** What you have to do **
Two lines in the data below mark the range: the one with "Science interview preparation" and the one with "So these are". Return both, along with every line between them, exactly.

** Input data **
◇ ◇ ◇ ◇ ◇
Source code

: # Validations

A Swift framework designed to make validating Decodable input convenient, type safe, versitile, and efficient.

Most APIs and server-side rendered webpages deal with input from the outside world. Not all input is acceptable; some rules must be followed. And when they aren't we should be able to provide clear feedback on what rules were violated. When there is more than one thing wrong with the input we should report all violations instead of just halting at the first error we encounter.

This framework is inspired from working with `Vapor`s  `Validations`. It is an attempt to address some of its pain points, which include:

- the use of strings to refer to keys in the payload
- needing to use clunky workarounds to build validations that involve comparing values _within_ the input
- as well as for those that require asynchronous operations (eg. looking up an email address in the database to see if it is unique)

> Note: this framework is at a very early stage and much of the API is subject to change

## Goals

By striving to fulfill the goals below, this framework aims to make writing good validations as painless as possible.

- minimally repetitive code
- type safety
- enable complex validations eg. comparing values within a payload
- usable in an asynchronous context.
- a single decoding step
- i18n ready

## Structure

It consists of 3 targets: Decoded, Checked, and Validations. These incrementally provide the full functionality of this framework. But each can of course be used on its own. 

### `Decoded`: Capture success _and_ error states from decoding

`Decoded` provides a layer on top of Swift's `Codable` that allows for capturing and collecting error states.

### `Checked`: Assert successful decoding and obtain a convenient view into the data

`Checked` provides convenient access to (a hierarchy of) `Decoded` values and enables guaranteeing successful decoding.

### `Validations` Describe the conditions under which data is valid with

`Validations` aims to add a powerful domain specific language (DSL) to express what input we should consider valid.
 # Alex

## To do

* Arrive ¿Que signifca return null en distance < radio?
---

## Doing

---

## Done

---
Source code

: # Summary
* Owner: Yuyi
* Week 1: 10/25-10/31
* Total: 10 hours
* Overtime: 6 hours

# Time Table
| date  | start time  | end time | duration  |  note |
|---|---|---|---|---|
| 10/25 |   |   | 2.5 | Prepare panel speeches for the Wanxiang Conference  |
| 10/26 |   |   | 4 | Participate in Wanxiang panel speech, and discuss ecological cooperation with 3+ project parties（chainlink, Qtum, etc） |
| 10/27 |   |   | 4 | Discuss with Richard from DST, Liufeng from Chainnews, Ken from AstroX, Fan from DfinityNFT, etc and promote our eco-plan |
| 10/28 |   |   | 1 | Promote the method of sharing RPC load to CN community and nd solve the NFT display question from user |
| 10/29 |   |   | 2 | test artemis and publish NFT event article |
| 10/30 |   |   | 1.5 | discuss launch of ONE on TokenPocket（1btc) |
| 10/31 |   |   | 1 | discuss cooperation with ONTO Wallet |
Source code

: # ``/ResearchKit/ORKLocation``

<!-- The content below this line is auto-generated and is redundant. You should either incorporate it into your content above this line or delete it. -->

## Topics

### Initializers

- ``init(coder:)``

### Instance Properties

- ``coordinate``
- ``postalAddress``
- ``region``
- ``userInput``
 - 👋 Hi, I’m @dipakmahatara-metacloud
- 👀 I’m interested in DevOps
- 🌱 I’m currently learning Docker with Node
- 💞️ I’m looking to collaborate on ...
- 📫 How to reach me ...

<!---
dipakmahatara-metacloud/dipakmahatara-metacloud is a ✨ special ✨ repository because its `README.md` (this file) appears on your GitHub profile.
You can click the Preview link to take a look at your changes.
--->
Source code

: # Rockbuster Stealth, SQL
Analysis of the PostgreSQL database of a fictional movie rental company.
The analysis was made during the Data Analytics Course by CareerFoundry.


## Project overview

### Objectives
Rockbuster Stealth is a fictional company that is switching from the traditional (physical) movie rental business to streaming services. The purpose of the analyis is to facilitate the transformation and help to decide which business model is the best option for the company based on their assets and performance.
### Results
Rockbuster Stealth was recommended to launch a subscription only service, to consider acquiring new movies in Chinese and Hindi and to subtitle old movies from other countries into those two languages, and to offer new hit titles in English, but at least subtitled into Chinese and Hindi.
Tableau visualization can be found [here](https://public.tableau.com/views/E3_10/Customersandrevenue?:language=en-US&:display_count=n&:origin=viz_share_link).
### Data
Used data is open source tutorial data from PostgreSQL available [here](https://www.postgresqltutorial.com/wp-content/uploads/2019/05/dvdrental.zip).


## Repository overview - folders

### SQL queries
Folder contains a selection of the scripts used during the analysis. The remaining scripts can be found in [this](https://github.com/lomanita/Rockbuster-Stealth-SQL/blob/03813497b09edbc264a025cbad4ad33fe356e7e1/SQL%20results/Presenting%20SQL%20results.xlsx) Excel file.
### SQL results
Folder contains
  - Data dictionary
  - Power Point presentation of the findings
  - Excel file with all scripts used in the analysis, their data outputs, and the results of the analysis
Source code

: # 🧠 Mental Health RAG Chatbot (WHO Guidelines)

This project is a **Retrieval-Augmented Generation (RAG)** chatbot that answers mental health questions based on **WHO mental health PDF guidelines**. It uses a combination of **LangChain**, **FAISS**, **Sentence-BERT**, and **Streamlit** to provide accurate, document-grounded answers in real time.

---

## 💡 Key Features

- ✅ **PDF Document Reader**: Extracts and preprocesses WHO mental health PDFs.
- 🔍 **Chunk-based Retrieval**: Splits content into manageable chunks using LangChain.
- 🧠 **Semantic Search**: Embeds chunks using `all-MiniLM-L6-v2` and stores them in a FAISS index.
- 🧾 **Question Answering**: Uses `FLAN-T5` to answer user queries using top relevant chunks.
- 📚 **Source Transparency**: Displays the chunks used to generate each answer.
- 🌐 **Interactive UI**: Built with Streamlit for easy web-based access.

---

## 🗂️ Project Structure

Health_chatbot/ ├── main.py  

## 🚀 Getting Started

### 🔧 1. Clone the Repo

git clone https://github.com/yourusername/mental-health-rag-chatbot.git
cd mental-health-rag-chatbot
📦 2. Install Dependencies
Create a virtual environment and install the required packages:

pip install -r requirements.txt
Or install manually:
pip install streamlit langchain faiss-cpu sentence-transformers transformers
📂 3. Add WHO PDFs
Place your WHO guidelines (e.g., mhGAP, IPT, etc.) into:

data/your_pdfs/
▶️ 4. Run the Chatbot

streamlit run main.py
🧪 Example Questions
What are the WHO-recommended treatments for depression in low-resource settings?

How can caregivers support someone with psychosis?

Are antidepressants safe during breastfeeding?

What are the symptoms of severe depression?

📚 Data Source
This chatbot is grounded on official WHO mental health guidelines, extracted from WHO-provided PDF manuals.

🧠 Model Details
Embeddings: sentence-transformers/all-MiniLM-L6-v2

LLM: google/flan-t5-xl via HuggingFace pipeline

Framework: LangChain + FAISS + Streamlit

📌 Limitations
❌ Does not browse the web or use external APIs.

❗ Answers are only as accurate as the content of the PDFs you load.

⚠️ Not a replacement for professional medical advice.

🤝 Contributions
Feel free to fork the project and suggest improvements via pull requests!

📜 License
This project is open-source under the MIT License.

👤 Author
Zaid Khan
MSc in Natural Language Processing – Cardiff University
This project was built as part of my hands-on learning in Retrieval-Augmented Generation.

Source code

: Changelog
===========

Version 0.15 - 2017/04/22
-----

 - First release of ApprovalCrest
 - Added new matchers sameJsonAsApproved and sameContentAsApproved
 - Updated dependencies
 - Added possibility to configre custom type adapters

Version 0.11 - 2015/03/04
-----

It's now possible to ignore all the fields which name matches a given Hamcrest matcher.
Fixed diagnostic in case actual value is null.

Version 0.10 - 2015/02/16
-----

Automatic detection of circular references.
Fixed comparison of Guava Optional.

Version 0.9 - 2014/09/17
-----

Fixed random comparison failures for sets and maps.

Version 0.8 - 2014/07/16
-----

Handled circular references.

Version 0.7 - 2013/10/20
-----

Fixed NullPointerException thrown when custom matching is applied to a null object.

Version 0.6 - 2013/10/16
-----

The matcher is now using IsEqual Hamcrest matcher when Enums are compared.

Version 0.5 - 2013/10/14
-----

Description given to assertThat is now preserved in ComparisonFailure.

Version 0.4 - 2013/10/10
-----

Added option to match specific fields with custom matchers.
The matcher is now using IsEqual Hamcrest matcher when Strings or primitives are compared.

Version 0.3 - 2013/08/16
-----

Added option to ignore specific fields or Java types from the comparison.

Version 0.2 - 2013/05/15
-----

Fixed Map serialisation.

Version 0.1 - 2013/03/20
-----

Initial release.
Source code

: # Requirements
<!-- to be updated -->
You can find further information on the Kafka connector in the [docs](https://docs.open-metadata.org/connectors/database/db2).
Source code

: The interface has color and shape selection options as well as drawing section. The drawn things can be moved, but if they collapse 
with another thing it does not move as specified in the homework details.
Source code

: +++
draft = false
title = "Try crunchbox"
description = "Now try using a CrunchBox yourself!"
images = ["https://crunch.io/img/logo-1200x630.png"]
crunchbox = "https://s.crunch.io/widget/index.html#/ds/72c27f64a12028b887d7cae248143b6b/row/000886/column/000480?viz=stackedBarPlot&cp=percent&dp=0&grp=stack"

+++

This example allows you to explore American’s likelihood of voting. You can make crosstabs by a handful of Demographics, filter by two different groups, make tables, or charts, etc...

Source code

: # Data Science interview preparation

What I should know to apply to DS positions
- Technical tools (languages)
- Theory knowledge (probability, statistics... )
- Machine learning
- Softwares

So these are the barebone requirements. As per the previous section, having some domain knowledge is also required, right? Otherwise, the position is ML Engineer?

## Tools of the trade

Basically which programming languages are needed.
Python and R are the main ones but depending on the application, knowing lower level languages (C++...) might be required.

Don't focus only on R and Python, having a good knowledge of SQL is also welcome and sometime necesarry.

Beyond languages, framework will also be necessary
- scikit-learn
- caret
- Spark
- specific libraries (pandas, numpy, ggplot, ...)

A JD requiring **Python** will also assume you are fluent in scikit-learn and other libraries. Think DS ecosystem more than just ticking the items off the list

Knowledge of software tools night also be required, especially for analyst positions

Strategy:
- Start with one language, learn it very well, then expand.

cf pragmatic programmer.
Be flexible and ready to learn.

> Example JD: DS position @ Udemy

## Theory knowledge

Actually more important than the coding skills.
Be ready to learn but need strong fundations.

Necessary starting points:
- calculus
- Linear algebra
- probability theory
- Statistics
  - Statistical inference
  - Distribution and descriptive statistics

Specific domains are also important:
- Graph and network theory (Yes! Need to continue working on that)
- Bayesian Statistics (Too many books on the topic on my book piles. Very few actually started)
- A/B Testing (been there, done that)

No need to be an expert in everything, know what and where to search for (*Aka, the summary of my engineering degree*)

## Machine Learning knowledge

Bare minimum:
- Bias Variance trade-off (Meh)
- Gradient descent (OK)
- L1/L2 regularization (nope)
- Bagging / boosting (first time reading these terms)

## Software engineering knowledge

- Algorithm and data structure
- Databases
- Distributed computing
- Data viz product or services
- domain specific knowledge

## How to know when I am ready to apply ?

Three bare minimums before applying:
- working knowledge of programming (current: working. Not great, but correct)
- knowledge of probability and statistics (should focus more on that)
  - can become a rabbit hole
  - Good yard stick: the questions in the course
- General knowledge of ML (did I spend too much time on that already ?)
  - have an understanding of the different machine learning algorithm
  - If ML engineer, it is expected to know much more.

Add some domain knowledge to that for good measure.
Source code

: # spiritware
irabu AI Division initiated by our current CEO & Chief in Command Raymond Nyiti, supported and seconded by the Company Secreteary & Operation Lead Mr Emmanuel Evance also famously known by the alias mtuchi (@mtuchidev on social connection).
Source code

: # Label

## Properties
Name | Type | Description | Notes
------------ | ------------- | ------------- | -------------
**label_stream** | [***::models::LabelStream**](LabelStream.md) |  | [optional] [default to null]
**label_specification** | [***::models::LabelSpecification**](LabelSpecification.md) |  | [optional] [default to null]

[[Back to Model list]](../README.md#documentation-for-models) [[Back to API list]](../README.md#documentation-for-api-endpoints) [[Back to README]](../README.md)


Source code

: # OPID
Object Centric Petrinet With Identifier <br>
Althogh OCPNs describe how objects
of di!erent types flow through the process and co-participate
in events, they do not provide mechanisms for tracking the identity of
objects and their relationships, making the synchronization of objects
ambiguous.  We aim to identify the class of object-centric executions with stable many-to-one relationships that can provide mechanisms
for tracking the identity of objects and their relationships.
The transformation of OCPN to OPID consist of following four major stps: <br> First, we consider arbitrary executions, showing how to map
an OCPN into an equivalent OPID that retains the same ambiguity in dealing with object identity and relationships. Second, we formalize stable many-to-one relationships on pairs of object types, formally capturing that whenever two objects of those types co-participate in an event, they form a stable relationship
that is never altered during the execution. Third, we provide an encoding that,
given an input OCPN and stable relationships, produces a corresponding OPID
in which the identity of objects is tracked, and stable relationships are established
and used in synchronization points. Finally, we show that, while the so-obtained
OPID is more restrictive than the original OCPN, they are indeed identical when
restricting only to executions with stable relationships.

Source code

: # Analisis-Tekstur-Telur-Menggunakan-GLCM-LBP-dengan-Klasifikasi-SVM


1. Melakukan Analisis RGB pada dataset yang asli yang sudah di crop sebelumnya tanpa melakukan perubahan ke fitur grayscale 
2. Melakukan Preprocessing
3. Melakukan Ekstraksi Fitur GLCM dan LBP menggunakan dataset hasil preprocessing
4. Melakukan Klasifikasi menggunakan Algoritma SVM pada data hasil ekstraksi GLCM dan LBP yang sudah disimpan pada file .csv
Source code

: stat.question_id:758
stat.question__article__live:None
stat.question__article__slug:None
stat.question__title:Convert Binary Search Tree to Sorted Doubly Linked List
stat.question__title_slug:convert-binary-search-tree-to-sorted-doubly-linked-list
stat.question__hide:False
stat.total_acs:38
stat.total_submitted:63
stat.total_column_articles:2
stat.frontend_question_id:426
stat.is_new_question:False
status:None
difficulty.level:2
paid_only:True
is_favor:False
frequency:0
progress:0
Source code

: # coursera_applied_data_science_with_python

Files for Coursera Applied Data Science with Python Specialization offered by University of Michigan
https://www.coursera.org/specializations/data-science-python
◇ ◇ ◇ ◇ ◇
** Answer space **
: # Data Science interview preparation

What I should know to apply to DS positions
- Technical tools (languages)
- Theory knowledge (probability, statistics... )
- Machine learning
- Softwares

So these are the barebone requirements. As per the previous section, having some domain knowledge is also required, right? Otherwise, the position is ML Engineer?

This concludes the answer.